Artificial Intelligence

>>> Being normal like us just takes time


Annoyance of the Day:
Listening to:
Feeling:

Ooh I've had a bad day.

I feel like such an asshole

You see.

I drove from Indiana to Michigan today, four hours of driving with a hurting stomach and feeling like I have to pee really badly and then going and then feeling that way again as soon as I hit the car.

I had to much rich foods which made me sick to my stomach this morning. So driving with a bad tummy isn't to fun. Now I'm a work and my bad day has been extended.

I can only take so much.

I cried in front of my boss today

Yes, me, whom they call "Ice" because I show every little emotion, just broke down.

I wasn't a mess, more like teary eyed and my nose started running, my chin trembled a bit.
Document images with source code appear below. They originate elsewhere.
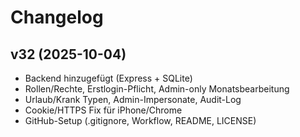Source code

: # Changelog

## v32 (2025-10-04)
- Backend hinzugefügt (Express + SQLite)
- Rollen/Rechte, Erstlogin-Pflicht, Admin-only Monatsbearbeitung
- Urlaub/Krank Typen, Admin-Impersonate, Audit-Log
- Cookie/HTTPS Fix für iPhone/Chrome
- GitHub-Setup (.gitignore, Workflow, README, LICENSE)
So I dug my nails into my palm, I always find if I hurt myself then I can control myself better.

So that helped.

I wonder if that's a bit of self mutilation in me because I really do collect myself well when I dig my nails into my own fingers so I concentrate on that pain instead of the emotional pain at hand.
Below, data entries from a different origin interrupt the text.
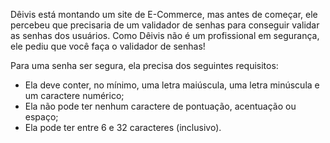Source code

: Dêivis está montando um site de E-Commerce, mas antes de começar, ele percebeu que precisaria de um validador de senhas para conseguir validar as senhas dos usuários. Como Dêivis não é um profissional em segurança, ele pediu que você faça o validador de senhas!

Para uma senha ser segura, ela precisa dos seguintes requisitos:

* Ela deve conter, no mínimo, uma letra maiúscula, uma letra minúscula e um caractere numérico;
* Ela não pode ter nenhum caractere de pontuação, acentuação ou espaço;
* Ela pode ter entre 6 e 32 caracteres (inclusivo).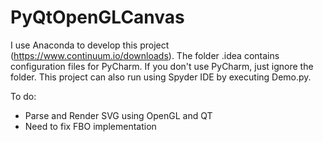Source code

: # PyQtOpenGLCanvas

I use Anaconda to develop this project (https://www.continuum.io/downloads). The folder .idea contains configuration files for PyCharm. If you don't use PyCharm, just ignore the folder. This project can also run using Spyder IDE by executing Demo.py.

To do:
* Parse and Render SVG using OpenGL and QT
* Need to fix FBO implementation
Oh well I missed a court case and my boss was like 'what should we do?" I was like just give it to the other reporter. I was so tired from driving, I have PMS ... I don't feel well.

He went on to tell me that I can do it and that's my beat and that I have such a pleasant and happy disposition and attidue and he doesn't understand why I don't let that lead my way into the court.
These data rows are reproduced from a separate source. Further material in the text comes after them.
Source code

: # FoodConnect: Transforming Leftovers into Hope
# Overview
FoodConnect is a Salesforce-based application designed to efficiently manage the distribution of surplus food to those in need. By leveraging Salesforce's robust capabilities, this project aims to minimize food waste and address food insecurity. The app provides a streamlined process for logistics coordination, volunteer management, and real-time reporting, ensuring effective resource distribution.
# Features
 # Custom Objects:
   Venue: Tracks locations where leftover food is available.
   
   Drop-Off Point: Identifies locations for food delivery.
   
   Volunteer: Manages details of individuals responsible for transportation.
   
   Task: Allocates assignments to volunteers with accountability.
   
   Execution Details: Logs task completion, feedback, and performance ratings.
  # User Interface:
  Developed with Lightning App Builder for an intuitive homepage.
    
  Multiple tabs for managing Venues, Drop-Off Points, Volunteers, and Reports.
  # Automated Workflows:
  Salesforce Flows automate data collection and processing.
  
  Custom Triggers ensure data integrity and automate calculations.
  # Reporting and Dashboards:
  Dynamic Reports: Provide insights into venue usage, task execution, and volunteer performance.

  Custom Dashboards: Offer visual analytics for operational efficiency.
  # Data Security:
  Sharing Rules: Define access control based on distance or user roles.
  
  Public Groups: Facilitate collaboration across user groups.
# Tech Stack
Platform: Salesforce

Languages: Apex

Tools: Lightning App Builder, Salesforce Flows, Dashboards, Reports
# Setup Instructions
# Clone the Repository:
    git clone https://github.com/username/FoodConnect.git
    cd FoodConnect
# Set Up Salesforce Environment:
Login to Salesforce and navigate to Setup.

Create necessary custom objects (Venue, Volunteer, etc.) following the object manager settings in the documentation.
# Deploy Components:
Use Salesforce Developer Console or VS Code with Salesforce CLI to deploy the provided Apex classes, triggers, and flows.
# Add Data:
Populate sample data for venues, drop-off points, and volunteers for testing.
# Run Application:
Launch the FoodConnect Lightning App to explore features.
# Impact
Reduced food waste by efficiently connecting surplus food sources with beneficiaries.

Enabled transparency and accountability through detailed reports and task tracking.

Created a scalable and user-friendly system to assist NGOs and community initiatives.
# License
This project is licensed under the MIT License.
I started to tear up and wanted to completely sob, I held it back and dug my nails into the palm on my left hand and looked down and tried not to lose control of myself.

I hate this feeling, I still am teary and ready to cry. I need to calm down, but it's hard.

My nose is running and my eyes keep threatening tears. Ugk.

Okay calm down before someone in work knows what's going on.

*Sigh*

Oh well, a guy in South Haven emailed today and seems pretty nice, though he's 40 years old verses my age of 25 years!

Oh well, fuck it, I don't care it's only talking, nothing serious just friends and junk.

I just don't care anymore, I'm just run down and tired and I don't feel well and feel like I've gained weight since this past weekend.

I'm tired of these new things happening to me.

At my cousins wedding shower she told me how much weight I'd lose while my mom told me I looked extraordinary all dolled up and then a woman next to my mom told her she has beautiful daughters.

Not to mention.

My best friend saying something, and guys eyeing me now, I'm not used to this and am actually tired of all these compliments, I know that sounds silly, but they stress me out so much that I have to keep up with this or else I'll be talked about - 'oh if only she would've kept up with it, she was looking so good.'

Oh well my period must be coming or maybe I'm over tired, stressed and just ill... or the lather.

Oh oh oh oh oh, I see a series here. I think I am following in my sisters shoes, she has done the same, she was a bit like me, started to lose weight, then got in this depression for a while, then complained about her job, then she found a boyfriend, got a new job, and is thinking of marriage now.

Am I following this pattern?

I hope I transition well...because so far, extra attention to me is scary I'm still that fat girl.

I told my mom this, she was mad at me at the shower because I didn't talk that much.

But I was quiet most of the day for some reason, she told me that I'm becoming of my own, I'm pretty and am acting like I'm some ugly monster and that I'm not fat anymore. My sister told me too that I'm not fat anymore, more like a normal person who needs to lose a few, but when they look at me, they see normal or like my past entry said...'like us' thing.

I yelled at her that I can't just turn off these feelings that all my life I've been this fat ugly girl and I can't just turn it off like that. I told her that it takes time! I wish I could be extroverted and feel like I'm some girl who's never been fat, but I can't do that yet, it just takes time....

No one understands this whatsoever. I feel like a girl coming into puberty and doesn't know what to do with it all.

Weight kept me safe from all of these things, and I wished and worked so hard to lose and now that cloak has been lifted and I see how the 'normal' folk lives and that they welcome me into their circle and that scares me as someone who has been shunned from that very circle her whole life...and now they smile and tell me beautiful things and flatter me each day and make me feel that maybe I can be them, or maybe it's just a big joke.